5 Kent JC et al. Response of breasts to different stimulation patterns of an electric breast pump. J Human Lact . 2003;19(2):179-186. - Kent J.S. et al., Breast Response to Different Types of Electric Breast Pump Stimulation. J Human Lact (Journal of the International Association of Lactation Consultants). 2003;19(2):179-186.

6) Kent JC et al . Volume and frequency of breastfeedings and fat content of breast milk throughout the day. Pediatrics. 2006;117(3): e 387-395. — Kent J.S. et al., "Amount and frequency of breastfeeding and fat content of breast milk during the day." Pediatrix (Pediatrics). 2006;117(3):e387-95.

7 Lawrence RA, Lawrence RM. Breastfeeding: A guide for the medical profession. 7th ed. Maryland Heights MO, USA: Elsevier Mosby; 2010. 1128 p . - Lawrence R.A., Lawrence R.M., "Breastfeeding: A guide for healthcare professionals." Seventh edition. Publisher Maryland Heights , Missouri, USA: Elsevier Mosby; 2010. P. 1128.
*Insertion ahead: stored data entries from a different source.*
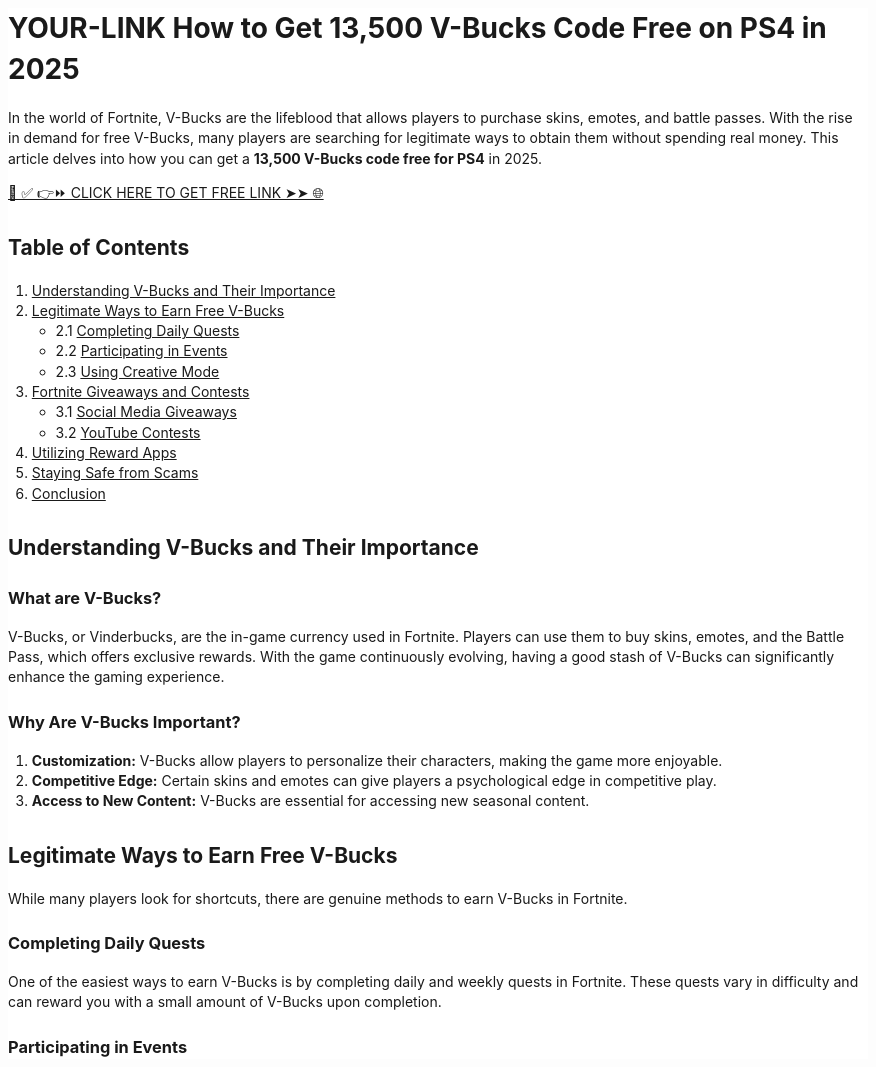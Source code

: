 # YOUR-LINK How to Get 13,500 V-Bucks Code Free on PS4 in 2025

In the world of Fortnite, V-Bucks are the lifeblood that allows players to purchase skins, emotes, and battle passes. With the rise in demand for free V-Bucks, many players are searching for legitimate ways to obtain them without spending real money. This article delves into how you can get a **13,500 V-Bucks code free for PS4** in 2025.

[📌 ✅ 👉⏩ CLICK HERE TO GET FREE LINK ➤➤ 🌐](https://todaylink.site/freegiftcard)


## Table of Contents

1. [Understanding V-Bucks and Their Importance](#understanding-v-bucks-and-their-importance)
2. [Legitimate Ways to Earn Free V-Bucks](#legitimate-ways-to-earn-free-v-bucks)
   - 2.1 [Completing Daily Quests](#completing-daily-quests)
   - 2.2 [Participating in Events](#participating-in-events)
   - 2.3 [Using Creative Mode](#using-creative-mode)
3. [Fortnite Giveaways and Contests](#fortnite-giveaways-and-contests)
   - 3.1 [Social Media Giveaways](#social-media-giveaways)
   - 3.2 [YouTube Contests](#youtube-contests)
4. [Utilizing Reward Apps](#utilizing-reward-apps)
5. [Staying Safe from Scams](#staying-safe-from-scams)
6. [Conclusion](#conclusion)

## Understanding V-Bucks and Their Importance

### What are V-Bucks?

V-Bucks, or Vinderbucks, are the in-game currency used in Fortnite. Players can use them to buy skins, emotes, and the Battle Pass, which offers exclusive rewards. With the game continuously evolving, having a good stash of V-Bucks can significantly enhance the gaming experience.

### Why Are V-Bucks Important?

1. **Customization:** V-Bucks allow players to personalize their characters, making the game more enjoyable.
2. **Competitive Edge:** Certain skins and emotes can give players a psychological edge in competitive play.
3. **Access to New Content:** V-Bucks are essential for accessing new seasonal content.

## Legitimate Ways to Earn Free V-Bucks

While many players look for shortcuts, there are genuine methods to earn V-Bucks in Fortnite.

### Completing Daily Quests

One of the easiest ways to earn V-Bucks is by completing daily and weekly quests in Fortnite. These quests vary in difficulty and can reward you with a small amount of V-Bucks upon completion.

### Participating in Events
8 World Health Organization. [Internet]. Child growth standards; 2018 [cited 2018 Feb] - World Health Organization. [Internet]. Child Growth Standards 2018 [cited February 2018].

9 Australian Breastfeeding Association [ Internet ]. Cluster feeding and fussing babies ; Dec 2017 [ cited 2018 Feb ] - Australian Breastfeeding Association [Internet], Cluster Feeding and Screaming Babies; December 2017 [cited February 2018].

10 Moberg KU, Prime DK. Oxytocin effects in mothers and infants during breastfeeding. Infant . 2013;9(6):201-206.- Moberg K, Prime DK, "Oxytocin effects on mother and child during breastfeeding". Infant. 2013;9(6):201-206.

11 U.S. Department of Health & Human Services [Internet]. Surgeon General Breastfeeding factsheet; 2011 Jan 20 [cited 2017 Feb] - Department of Health and Human Services [Internet], "Breastfeeding Facts from the Chief Medical Officer", Jan 20, 2011 [cited Feb 2017]

12 Kendall-Tackett K et al. The effect of feeding method on sleep duration, maternal well-being, and postpartum depression. clinical lactation. 2011;1;2(2):22-26. - Kendall-Tuckett, K. et al., "Influence of feeding pattern on sleep duration, maternal well-being and the development of postpartum depression." Clinical Lactation. 2011;2(2):22-26.

13 Brown A, Harries V. Infant sleep and night feeding patterns during later infancy: Association with breastfeeding frequency, daytime complementary food intake, and infant weight. Breast Med . 2015;10(5):246-252. - Brown A., Harris W., "Night feedings and infant sleep in the first year of life and their association with feeding frequency, daytime supplementation, and infant weight." Brest Med (Breastfeeding Medicine). 2015;10(5):246-252.

14 Hassiotou F et al. Maternal and infant infections stimulate a rapid leukocyte response in breastmilk.